▽

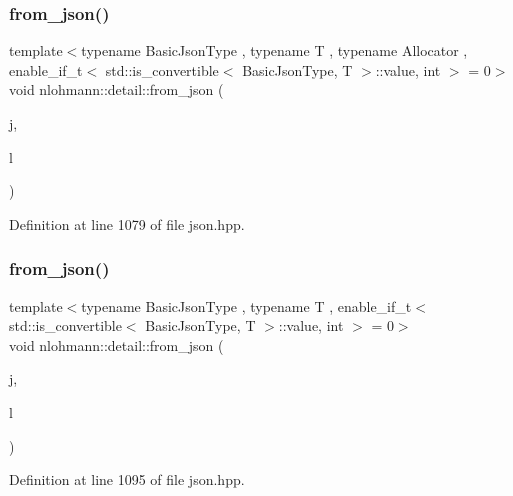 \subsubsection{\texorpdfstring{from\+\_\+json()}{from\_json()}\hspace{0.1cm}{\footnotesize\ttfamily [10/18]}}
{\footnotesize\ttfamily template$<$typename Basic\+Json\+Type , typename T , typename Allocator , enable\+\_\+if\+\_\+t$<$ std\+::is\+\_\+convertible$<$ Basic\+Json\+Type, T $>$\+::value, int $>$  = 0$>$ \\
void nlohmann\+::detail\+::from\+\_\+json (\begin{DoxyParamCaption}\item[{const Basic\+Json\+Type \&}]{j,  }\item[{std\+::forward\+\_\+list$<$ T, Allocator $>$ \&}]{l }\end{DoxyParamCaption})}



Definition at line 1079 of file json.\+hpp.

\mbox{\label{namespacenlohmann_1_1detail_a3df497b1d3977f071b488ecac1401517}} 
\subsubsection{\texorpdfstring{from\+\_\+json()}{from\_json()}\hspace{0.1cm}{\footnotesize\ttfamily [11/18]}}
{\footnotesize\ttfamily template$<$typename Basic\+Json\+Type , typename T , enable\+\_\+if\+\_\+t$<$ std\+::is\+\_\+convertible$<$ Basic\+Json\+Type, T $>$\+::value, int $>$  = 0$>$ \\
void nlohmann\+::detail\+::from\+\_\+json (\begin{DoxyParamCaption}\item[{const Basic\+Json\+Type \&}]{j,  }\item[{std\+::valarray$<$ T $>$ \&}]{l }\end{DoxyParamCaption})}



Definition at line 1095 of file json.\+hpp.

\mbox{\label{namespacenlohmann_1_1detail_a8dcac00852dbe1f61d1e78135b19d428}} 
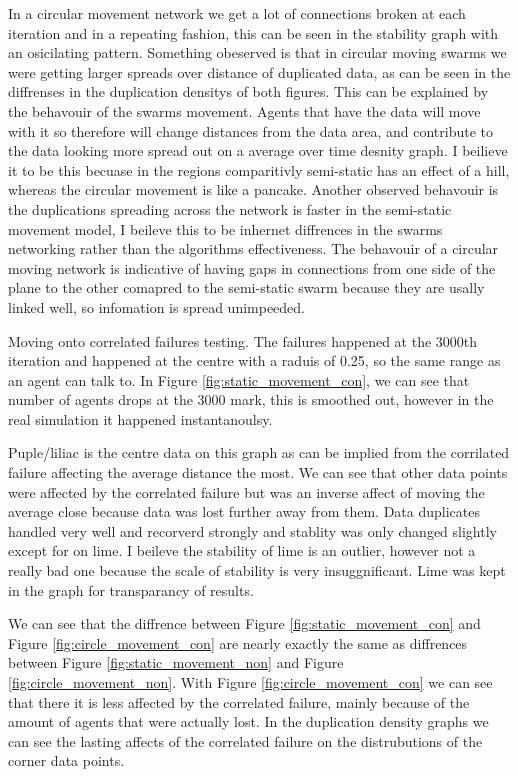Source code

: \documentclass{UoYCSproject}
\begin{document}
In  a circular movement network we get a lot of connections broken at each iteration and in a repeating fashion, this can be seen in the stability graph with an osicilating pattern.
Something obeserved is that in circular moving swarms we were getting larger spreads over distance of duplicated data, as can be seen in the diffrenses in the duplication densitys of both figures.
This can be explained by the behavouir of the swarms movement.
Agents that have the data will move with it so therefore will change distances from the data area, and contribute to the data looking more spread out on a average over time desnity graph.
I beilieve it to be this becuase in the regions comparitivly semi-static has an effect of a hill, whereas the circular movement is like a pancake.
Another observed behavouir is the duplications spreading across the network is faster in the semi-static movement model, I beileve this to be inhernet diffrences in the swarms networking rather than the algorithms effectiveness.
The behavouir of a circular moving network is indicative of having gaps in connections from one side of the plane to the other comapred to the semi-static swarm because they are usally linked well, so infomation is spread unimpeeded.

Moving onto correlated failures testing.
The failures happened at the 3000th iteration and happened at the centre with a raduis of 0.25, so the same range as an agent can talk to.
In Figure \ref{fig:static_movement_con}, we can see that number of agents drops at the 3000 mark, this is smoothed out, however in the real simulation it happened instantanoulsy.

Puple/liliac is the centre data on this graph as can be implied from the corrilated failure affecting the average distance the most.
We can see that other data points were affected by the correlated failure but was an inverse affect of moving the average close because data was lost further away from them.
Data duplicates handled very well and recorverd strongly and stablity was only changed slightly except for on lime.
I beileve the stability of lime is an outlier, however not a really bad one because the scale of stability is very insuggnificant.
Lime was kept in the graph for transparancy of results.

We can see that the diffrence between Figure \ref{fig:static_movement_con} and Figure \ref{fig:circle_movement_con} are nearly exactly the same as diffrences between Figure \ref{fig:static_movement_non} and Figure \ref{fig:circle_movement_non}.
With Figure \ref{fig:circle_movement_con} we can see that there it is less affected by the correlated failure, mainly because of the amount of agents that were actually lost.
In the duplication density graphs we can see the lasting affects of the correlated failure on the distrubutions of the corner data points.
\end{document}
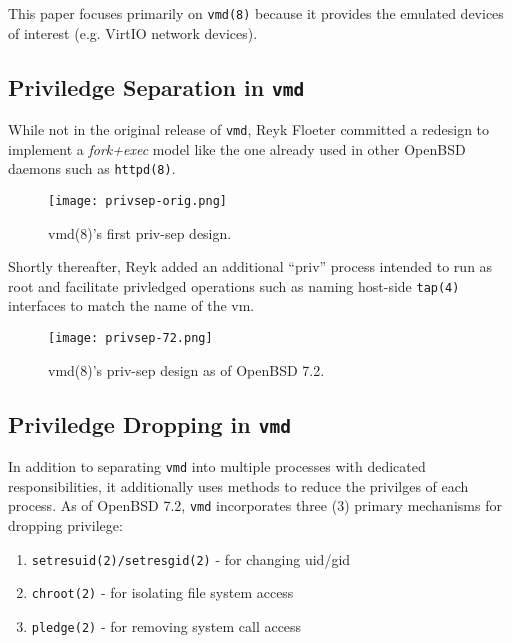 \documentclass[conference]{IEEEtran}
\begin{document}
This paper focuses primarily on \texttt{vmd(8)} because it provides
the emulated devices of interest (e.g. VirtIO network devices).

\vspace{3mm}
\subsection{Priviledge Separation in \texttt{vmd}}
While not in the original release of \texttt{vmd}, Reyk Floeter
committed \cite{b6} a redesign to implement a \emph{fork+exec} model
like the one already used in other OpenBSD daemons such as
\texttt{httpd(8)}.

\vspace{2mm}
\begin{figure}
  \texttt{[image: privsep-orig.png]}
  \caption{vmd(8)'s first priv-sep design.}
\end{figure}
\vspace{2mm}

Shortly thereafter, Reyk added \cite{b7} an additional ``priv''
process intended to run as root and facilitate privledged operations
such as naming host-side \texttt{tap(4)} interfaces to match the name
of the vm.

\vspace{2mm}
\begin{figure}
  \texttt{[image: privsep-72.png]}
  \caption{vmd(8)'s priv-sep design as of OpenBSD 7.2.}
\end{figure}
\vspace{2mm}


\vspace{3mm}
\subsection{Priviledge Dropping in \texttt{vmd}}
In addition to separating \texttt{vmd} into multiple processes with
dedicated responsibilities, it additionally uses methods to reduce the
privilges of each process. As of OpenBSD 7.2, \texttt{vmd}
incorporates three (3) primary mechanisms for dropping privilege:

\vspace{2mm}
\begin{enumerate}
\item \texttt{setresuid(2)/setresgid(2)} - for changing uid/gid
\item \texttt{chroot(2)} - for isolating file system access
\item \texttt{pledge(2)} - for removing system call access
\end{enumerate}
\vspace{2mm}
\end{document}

△

* **What is expected**:
Could you output all of the records exactly, without their pictures?

* **Result for this exercise**:
 \subsubsection{\texorpdfstring{from\+\_\+json()}{from\_json()}\hspace{0.1cm}{\footnotesize\ttfamily [10/18]}}
{\footnotesize\ttfamily template$<$typename Basic\+Json\+Type , typename T , typename Allocator , enable\+\_\+if\+\_\+t$<$ std\+::is\+\_\+convertible$<$ Basic\+Json\+Type, T $>$\+::value, int $>$  = 0$>$ \\
void nlohmann\+::detail\+::from\+\_\+json (\begin{DoxyParamCaption}\item[{const Basic\+Json\+Type \&}]{j,  }\item[{std\+::forward\+\_\+list$<$ T, Allocator $>$ \&}]{l }\end{DoxyParamCaption})}



Definition at line 1079 of file json.\+hpp.

\mbox{\label{namespacenlohmann_1_1detail_a3df497b1d3977f071b488ecac1401517}} 
\subsubsection{\texorpdfstring{from\+\_\+json()}{from\_json()}\hspace{0.1cm}{\footnotesize\ttfamily [11/18]}}
{\footnotesize\ttfamily template$<$typename Basic\+Json\+Type , typename T , enable\+\_\+if\+\_\+t$<$ std\+::is\+\_\+convertible$<$ Basic\+Json\+Type, T $>$\+::value, int $>$  = 0$>$ \\
void nlohmann\+::detail\+::from\+\_\+json (\begin{DoxyParamCaption}\item[{const Basic\+Json\+Type \&}]{j,  }\item[{std\+::valarray$<$ T $>$ \&}]{l }\end{DoxyParamCaption})}



Definition at line 1095 of file json.\+hpp.

\mbox{\label{namespacenlohmann_1_1detail_a8dcac00852dbe1f61d1e78135b19d428}} 
Source code

: \documentclass{UoYCSproject}
\begin{document}
In  a circular movement network we get a lot of connections broken at each iteration and in a repeating fashion, this can be seen in the stability graph with an osicilating pattern.
Something obeserved is that in circular moving swarms we were getting larger spreads over distance of duplicated data, as can be seen in the diffrenses in the duplication densitys of both figures.
This can be explained by the behavouir of the swarms movement.
Agents that have the data will move with it so therefore will change distances from the data area, and contribute to the data looking more spread out on a average over time desnity graph.
I beilieve it to be this becuase in the regions comparitivly semi-static has an effect of a hill, whereas the circular movement is like a pancake.
Another observed behavouir is the duplications spreading across the network is faster in the semi-static movement model, I beileve this to be inhernet diffrences in the swarms networking rather than the algorithms effectiveness.
The behavouir of a circular moving network is indicative of having gaps in connections from one side of the plane to the other comapred to the semi-static swarm because they are usally linked well, so infomation is spread unimpeeded.

Moving onto correlated failures testing.
The failures happened at the 3000th iteration and happened at the centre with a raduis of 0.25, so the same range as an agent can talk to.
In Figure \ref{fig:static_movement_con}, we can see that number of agents drops at the 3000 mark, this is smoothed out, however in the real simulation it happened instantanoulsy.

Puple/liliac is the centre data on this graph as can be implied from the corrilated failure affecting the average distance the most.
We can see that other data points were affected by the correlated failure but was an inverse affect of moving the average close because data was lost further away from them.
Data duplicates handled very well and recorverd strongly and stablity was only changed slightly except for on lime.
I beileve the stability of lime is an outlier, however not a really bad one because the scale of stability is very insuggnificant.
Lime was kept in the graph for transparancy of results.

We can see that the diffrence between Figure \ref{fig:static_movement_con} and Figure \ref{fig:circle_movement_con} are nearly exactly the same as diffrences between Figure \ref{fig:static_movement_non} and Figure \ref{fig:circle_movement_non}.
With Figure \ref{fig:circle_movement_con} we can see that there it is less affected by the correlated failure, mainly because of the amount of agents that were actually lost.
In the duplication density graphs we can see the lasting affects of the correlated failure on the distrubutions of the corner data points.
\end{document}
 \documentclass[conference]{IEEEtran}
\begin{document}
This paper focuses primarily on \texttt{vmd(8)} because it provides
the emulated devices of interest (e.g. VirtIO network devices).

\vspace{3mm}
\subsection{Priviledge Separation in \texttt{vmd}}
While not in the original release of \texttt{vmd}, Reyk Floeter
committed \cite{b6} a redesign to implement a \emph{fork+exec} model
like the one already used in other OpenBSD daemons such as
\texttt{httpd(8)}.

\vspace{2mm}
\begin{figure}
  \texttt{[image: privsep-orig.png]}
  \caption{vmd(8)'s first priv-sep design.}
\end{figure}
\vspace{2mm}

Shortly thereafter, Reyk added \cite{b7} an additional ``priv''
process intended to run as root and facilitate privledged operations
such as naming host-side \texttt{tap(4)} interfaces to match the name
of the vm.

\vspace{2mm}
\begin{figure}
  \texttt{[image: privsep-72.png]}
  \caption{vmd(8)'s priv-sep design as of OpenBSD 7.2.}
\end{figure}
\vspace{2mm}


\vspace{3mm}
\subsection{Priviledge Dropping in \texttt{vmd}}
In addition to separating \texttt{vmd} into multiple processes with
dedicated responsibilities, it additionally uses methods to reduce the
privilges of each process. As of OpenBSD 7.2, \texttt{vmd}
incorporates three (3) primary mechanisms for dropping privilege:

\vspace{2mm}
\begin{enumerate}
\item \texttt{setresuid(2)/setresgid(2)} - for changing uid/gid
\item \texttt{chroot(2)} - for isolating file system access
\item \texttt{pledge(2)} - for removing system call access
\end{enumerate}
\vspace{2mm}
\end{document}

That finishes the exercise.